Somerset, LEJOG 2004
I worked my way North and East through the middle of Devon and Cornwall, a journey that took weeks, and unlike a lot of the rest of the route, just followed my own meandering trail each day, reading a guidebook ("The End to End Trail" by Andy Robinson) and trying to find paths on the OS map that would keep me away from main roads.

LEJOG 2004
Inevitably some road walking was necessary. I like this photo because of the way the exact square cut into the hedge in the distance looks.

Luxury: A tent at last! LEJOG 2004
Rosa came and met me in Congleton where my aunt and uncle live (which is perfectly halfway between Offa's Dyke and the Pennine Way). It meant that I've not walked Offa's Dyke or the Pennine Way in entirety whatever lies I may tell you later, as I missed the last day's walking on Offa's Dyke, which was all rolling countryside and a bit gentle, and the first and last days on the Pennine Way. Anyway the point of this picture is to demonstrate that she brought me my tent. As summer wore on and I got further north into rougher territory it was really nice to have a cover over my head. The additional weight was like starting all over again for a while, even considering that I'd put on some muscle for once in my life.

The Pennine Way, LEJOG 2004
Some bits were nicely wild, such as the Pennine Way. Although maybe too much had been done to make it safe for people. I'm kind of glad I didn't sink in a bog though. 2004 was the wettest summer on record (don't know if that record has been beaten yet), so I had my fair share of dampness and hardship to contend with.

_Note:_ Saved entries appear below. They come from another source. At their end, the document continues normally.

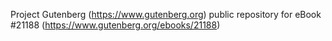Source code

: Project Gutenberg (https://www.gutenberg.org) public repository for eBook #21188 (https://www.gutenberg.org/ebooks/21188)
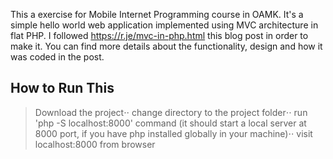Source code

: This a exercise for Mobile Internet Programming course in OAMK. It's a simple hello world web application implemented using MVC architecture in flat PHP. I followed https://r.je/mvc-in-php.html this blog post in order to make it. You can find more details about the functionality, design and how it was coded in the post.

## How to Run This
> Download the project⋅⋅
> change directory to the project folder⋅⋅
> run 'php -S localhost:8000' command (it should start a local server at 8000 port, if you have php installed globally in your machine)⋅⋅
> visit localhost:8000 from browser
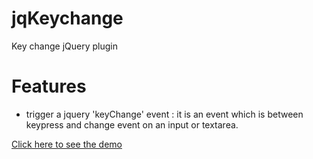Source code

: jqKeychange
===========

Key change jQuery plugin

Features
========

* trigger a jquery 'keyChange' event : it is an event which is between keypress and change event on an input or textarea.

[Click here to see the demo](http://arnapou.net/tech-js/jquery-keychange/)
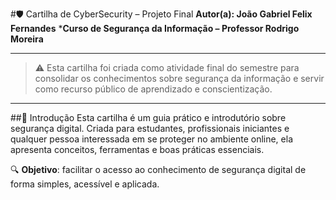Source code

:#🛡️ Cartilha de CyberSecurity – Projeto Final
**Autor(a): João Gabriel Felix Fernandes**
***Curso de Segurança da Informação – Professor Rodrigo Moreira**

---

>⚠️ Esta cartilha foi criada como atividade final do semestre para consolidar os conhecimentos sobre segurança da informação e servir como recurso público de aprendizado e conscientização.

---

##🔰 Introdução
Esta cartilha é um guia prático e introdutório sobre segurança digital. Criada para estudantes, profissionais iniciantes e qualquer pessoa interessada em se proteger no ambiente online, ela apresenta conceitos, ferramentas e boas práticas essenciais.

🔍 **Objetivo**: facilitar o acesso ao conhecimento de segurança digital de forma simples, acessível e aplicada.
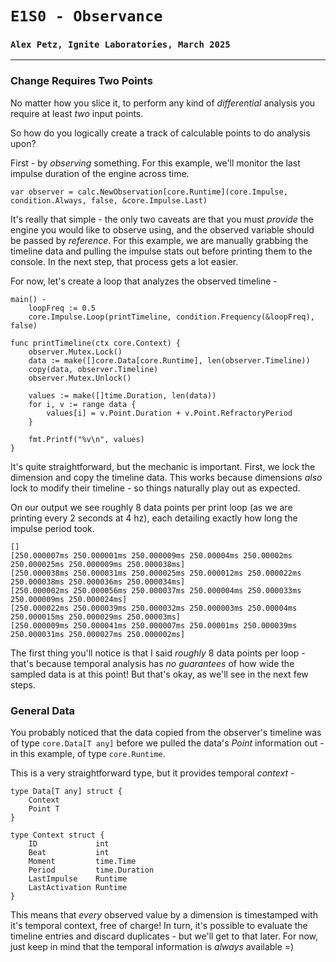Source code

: # `E1S0 - Observance`
### `Alex Petz, Ignite Laboratories, March 2025`

---

### Change Requires Two Points

No matter how you slice it, to perform any kind of _differential_ analysis you require at least _two_ input points.

So how do you logically create a track of calculable points to do analysis upon?  

First - by _observing_ something.  For this example, we'll monitor the last impulse duration of the engine across time.

    var observer = calc.NewObservation[core.Runtime](core.Impulse, condition.Always, false, &core.Impulse.Last)

It's really that simple - the only two caveats are that you must _provide_ the engine you would like to observe using,
and the observed variable should be passed by _reference_.  For this example, we are manually grabbing the timeline data 
and pulling the impulse stats out before printing them to the console.  In the next step, that process gets a lot easier.

For now, let's create a loop that analyzes the observed timeline -

    main() -
        loopFreq := 0.5
        core.Impulse.Loop(printTimeline, condition.Frequency(&loopFreq), false)

    func printTimeline(ctx core.Context) {
        observer.Mutex.Lock()
        data := make([]core.Data[core.Runtime], len(observer.Timeline))
        copy(data, observer.Timeline)
        observer.Mutex.Unlock()
    
        values := make([]time.Duration, len(data))
        for i, v := range data {
            values[i] = v.Point.Duration + v.Point.RefractoryPeriod
        }
    
        fmt.Printf("%v\n", values)
    }

It's quite straightforward, but the mechanic is important.  First, we lock the dimension and copy the timeline
data.  This works because dimensions _also_ lock to modify their timeline - so things naturally play out as expected.

On our output we see roughly 8 data points per print loop (as we are printing every 2 seconds at 4 hz), each 
detailing exactly how long the impulse period took.   

    []
    [250.000007ms 250.000001ms 250.000009ms 250.00004ms 250.00002ms 250.000025ms 250.000009ms 250.000038ms]
    [250.000038ms 250.000031ms 250.000025ms 250.000012ms 250.000022ms 250.000038ms 250.000036ms 250.000034ms]
    [250.000002ms 250.000056ms 250.000037ms 250.000004ms 250.000033ms 250.000009ms 250.000024ms]
    [250.000022ms 250.000039ms 250.000032ms 250.000003ms 250.00004ms 250.000015ms 250.000029ms 250.00003ms]
    [250.000009ms 250.000041ms 250.000007ms 250.00001ms 250.000039ms 250.000031ms 250.000027ms 250.000002ms]

The first thing you'll notice is that I said _roughly_ 8 data points per loop - that's because temporal
analysis has _no guarantees_ of how wide the sampled data is at this point!  But that's okay, as we'll
see in the next few steps.  

### General Data

You probably noticed that the data copied from the observer's timeline was of type `core.Data[T any]` before
we pulled the data's _Point_ information out -in this example, of type `core.Runtime`.

This is a very straightforward type, but it provides temporal _context_ - 

    type Data[T any] struct {
        Context
        Point T
    }

    type Context struct {
        ID             int 
        Beat           int
        Moment         time.Time
        Period         time.Duration
        LastImpulse    Runtime
        LastActivation Runtime
    }

This means that _every_ observed value by a dimension is timestamped with it's temporal context, free of 
charge!  In turn, it's possible to evaluate the timeline entries and discard duplicates - but we'll get to
that later.  For now, just keep in mind that the temporal information is _always_ available =)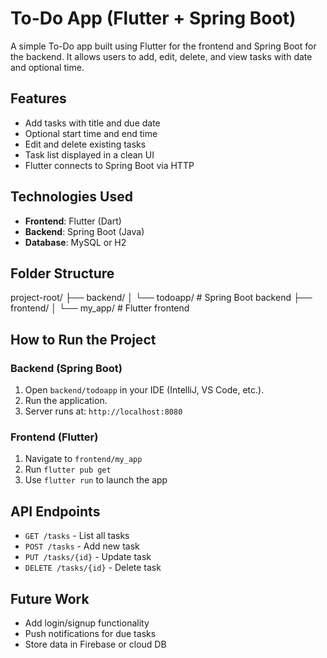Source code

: # To-Do App (Flutter + Spring Boot)

A simple To-Do app built using Flutter for the frontend and Spring Boot for the backend. It allows users to add, edit, delete, and view tasks with date and optional time.

## Features

- Add tasks with title and due date
- Optional start time and end time
- Edit and delete existing tasks
- Task list displayed in a clean UI
- Flutter connects to Spring Boot via HTTP

## Technologies Used

- **Frontend**: Flutter (Dart)
- **Backend**: Spring Boot (Java)
- **Database**: MySQL or H2

## Folder Structure

project-root/
├── backend/
│ └── todoapp/ # Spring Boot backend
├── frontend/
│ └── my_app/ # Flutter frontend


## How to Run the Project

### Backend (Spring Boot)

1. Open `backend/todoapp` in your IDE (IntelliJ, VS Code, etc.).
2. Run the application.
3. Server runs at: `http://localhost:8080`

### Frontend (Flutter)

1. Navigate to `frontend/my_app`
2. Run `flutter pub get`
3. Use `flutter run` to launch the app

## API Endpoints

- `GET /tasks` - List all tasks
- `POST /tasks` - Add new task
- `PUT /tasks/{id}` - Update task
- `DELETE /tasks/{id}` - Delete task

## Future Work

- Add login/signup functionality
- Push notifications for due tasks
- Store data in Firebase or cloud DB

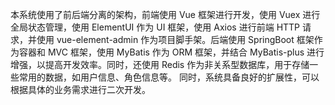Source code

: 本系统使用了前后端分离的架构，前端使用 Vue 框架进行开发，使用 Vuex 进行全局状态管理，使用 ElementUI 作为 UI 框架，使用 Axios
进行前端 HTTP 请求，并使用 vue-element-admin 作为项目脚手架。后端使用 SpringBoot 框架作为容器和 MVC 框架，使用 MyBatis 作为
ORM 框架，并结合 MyBatis-plus 进行增强，以提高开发效率。同时，还使用 Redis 作为非关系型数据库，用于存储一些常用的数据，如用户信息、角色信息等。
同时，系统具备良好的扩展性，可以根据具体的业务需求进行二次开发。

Walking the tracks, LEJOG 2004
This gives you an idea of the size of bag I was carrying. It was big. It was my bain and a burden and a half. By the end, I was sick of walking, sick of roads and paths and most of all sick of carrying that enormous weight around everywhere, it was like torture to me.

Walking LEJOG 2004
I'm terrible at smiling for the camera.

Blair Atholl to Kingussie, LEJOG 2004
Scotland was without doubt my favourite places to walk. the remoteness of locations, the glorious views and roughness of the countryside. It's properly wild in places. Bleak as anything, but in a very romantic way.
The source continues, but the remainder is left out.